“A photographer from La Provence, who took pictures of the royal couple when they arrived in the Vaucluse, is unfairly suspected of having taken the pictures published by Closer,” the newspaper’s editor Philippe Minard said in a statement.
“La Provence firmly denies these allegations,” it said.
The daily had on September 7 published pictures of the royal couple as they holidayed in southern France in a chateau owned by Viscount Linley, the son of Queen Elizabeth II’s deceased sister Princess Margaret.
But the identity of the photographer who took the topless pictures has not been revealed.
French authorities on Tuesday banned Closer from any further publication or resale of the pictures and launched a criminal investigation into how they were obtained.

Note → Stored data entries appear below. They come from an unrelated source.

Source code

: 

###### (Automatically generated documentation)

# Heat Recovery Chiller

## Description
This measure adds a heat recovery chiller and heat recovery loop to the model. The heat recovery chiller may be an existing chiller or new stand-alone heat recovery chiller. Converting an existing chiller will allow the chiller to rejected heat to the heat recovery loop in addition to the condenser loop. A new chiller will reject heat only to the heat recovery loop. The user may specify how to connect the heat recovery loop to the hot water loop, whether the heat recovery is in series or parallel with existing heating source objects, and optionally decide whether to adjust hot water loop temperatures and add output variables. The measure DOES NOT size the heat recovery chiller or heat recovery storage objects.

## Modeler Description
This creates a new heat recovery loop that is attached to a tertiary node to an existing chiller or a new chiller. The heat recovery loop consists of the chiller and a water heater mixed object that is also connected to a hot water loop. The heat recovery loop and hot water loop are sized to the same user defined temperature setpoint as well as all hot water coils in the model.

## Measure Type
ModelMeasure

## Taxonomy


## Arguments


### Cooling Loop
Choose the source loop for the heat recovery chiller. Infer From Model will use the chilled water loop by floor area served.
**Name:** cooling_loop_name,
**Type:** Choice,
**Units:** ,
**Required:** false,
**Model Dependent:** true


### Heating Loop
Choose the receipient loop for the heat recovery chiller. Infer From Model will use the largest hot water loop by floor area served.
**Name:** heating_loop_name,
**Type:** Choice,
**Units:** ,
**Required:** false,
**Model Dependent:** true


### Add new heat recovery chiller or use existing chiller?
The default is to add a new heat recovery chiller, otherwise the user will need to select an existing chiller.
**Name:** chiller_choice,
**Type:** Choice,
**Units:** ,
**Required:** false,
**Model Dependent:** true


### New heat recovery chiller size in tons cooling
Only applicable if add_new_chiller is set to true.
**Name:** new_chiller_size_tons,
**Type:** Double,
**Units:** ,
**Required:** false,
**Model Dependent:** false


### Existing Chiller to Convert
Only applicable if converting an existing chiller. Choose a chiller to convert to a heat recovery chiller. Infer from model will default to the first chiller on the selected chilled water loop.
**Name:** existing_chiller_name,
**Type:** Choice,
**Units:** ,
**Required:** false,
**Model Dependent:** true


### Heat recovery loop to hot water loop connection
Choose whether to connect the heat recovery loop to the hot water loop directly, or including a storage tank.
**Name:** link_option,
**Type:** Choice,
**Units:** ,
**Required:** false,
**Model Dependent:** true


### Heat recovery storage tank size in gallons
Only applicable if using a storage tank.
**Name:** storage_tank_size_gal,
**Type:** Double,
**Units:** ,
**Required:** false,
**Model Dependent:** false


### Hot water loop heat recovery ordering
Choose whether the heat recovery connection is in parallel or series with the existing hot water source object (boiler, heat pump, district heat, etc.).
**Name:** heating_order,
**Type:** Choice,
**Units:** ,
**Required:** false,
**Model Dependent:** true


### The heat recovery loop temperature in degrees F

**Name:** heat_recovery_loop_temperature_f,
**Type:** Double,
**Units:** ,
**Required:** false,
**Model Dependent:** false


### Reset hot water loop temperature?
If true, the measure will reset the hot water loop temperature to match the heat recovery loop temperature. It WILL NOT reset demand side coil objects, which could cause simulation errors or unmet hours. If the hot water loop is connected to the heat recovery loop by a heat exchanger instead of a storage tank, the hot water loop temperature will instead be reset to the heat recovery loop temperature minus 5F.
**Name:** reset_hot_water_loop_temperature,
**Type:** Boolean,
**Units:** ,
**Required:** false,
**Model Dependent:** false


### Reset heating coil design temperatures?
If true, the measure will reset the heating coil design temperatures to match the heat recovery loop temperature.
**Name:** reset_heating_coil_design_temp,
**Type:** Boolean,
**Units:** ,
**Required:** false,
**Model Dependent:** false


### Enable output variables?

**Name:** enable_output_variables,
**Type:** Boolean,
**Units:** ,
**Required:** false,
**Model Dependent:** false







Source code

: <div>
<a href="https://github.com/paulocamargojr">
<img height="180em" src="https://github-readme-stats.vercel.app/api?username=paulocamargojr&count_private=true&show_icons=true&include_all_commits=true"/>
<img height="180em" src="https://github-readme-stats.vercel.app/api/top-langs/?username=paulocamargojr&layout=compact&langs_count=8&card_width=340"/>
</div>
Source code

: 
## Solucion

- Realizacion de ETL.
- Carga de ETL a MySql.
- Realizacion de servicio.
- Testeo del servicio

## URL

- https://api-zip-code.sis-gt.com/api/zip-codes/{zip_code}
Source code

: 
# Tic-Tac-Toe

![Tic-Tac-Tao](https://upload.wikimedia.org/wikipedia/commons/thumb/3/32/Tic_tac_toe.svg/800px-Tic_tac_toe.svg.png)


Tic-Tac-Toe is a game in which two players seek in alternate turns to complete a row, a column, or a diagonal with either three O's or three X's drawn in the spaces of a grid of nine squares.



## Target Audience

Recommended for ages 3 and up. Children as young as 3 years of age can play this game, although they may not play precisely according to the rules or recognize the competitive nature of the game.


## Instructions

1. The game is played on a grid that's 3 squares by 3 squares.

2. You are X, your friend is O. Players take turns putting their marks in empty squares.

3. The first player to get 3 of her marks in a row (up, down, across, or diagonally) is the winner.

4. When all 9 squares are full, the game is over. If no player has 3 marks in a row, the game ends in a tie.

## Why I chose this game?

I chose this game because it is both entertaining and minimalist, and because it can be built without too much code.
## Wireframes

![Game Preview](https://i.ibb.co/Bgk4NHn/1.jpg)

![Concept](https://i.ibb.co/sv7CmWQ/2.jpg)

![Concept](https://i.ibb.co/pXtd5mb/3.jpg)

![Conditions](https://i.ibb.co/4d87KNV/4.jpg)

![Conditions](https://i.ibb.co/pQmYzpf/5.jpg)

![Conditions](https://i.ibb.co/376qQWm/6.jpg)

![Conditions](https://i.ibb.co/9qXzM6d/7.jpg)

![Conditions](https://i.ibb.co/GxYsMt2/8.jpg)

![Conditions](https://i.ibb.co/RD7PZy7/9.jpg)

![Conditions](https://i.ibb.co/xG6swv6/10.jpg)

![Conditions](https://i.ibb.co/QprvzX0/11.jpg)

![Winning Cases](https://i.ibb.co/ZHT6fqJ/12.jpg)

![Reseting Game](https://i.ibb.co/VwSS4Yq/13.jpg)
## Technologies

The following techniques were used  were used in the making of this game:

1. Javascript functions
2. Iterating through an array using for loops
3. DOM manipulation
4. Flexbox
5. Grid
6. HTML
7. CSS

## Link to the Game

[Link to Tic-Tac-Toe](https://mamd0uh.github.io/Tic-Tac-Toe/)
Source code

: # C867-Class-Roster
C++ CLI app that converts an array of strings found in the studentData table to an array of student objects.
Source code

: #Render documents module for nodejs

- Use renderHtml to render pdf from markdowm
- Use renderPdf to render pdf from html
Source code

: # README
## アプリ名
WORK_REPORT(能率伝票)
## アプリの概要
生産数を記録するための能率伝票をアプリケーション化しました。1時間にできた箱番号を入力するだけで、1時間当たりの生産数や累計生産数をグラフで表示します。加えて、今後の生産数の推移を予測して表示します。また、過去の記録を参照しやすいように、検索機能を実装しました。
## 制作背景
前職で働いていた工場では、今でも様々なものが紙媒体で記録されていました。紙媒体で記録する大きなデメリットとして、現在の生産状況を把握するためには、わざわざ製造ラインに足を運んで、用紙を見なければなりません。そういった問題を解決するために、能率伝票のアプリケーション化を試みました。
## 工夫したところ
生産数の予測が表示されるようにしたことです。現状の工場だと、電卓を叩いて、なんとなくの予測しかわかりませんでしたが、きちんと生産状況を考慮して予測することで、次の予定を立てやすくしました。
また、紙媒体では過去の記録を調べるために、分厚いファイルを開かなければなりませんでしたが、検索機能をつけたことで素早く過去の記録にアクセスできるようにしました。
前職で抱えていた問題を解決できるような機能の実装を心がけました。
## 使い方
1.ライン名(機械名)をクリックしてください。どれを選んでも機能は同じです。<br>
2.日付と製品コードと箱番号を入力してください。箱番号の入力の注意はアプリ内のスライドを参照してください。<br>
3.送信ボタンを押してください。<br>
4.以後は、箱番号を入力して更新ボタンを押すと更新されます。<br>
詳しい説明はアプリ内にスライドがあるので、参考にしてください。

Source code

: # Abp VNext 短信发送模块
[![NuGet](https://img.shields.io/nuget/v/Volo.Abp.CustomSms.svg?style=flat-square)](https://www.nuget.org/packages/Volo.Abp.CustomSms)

An emergency injunction granted by a civil court in the Paris suburbs ordered the magazine to hand over all forms of the pictures to representatives of the British royal couple within 24 hours or face a 10,000-euro ($13,000) fine for every day’s delay.
The injunction also bans the glossy magazine, which published the pictures on Friday, from reusing them in print or on its website and from re-selling them. Each infraction will be subject to a 10,000-euro fine.
Versions of the grainy pictures are already widely available on the Internet and have been printed in Ireland’s Daily Star newspaper and Italy’s Chi magazine.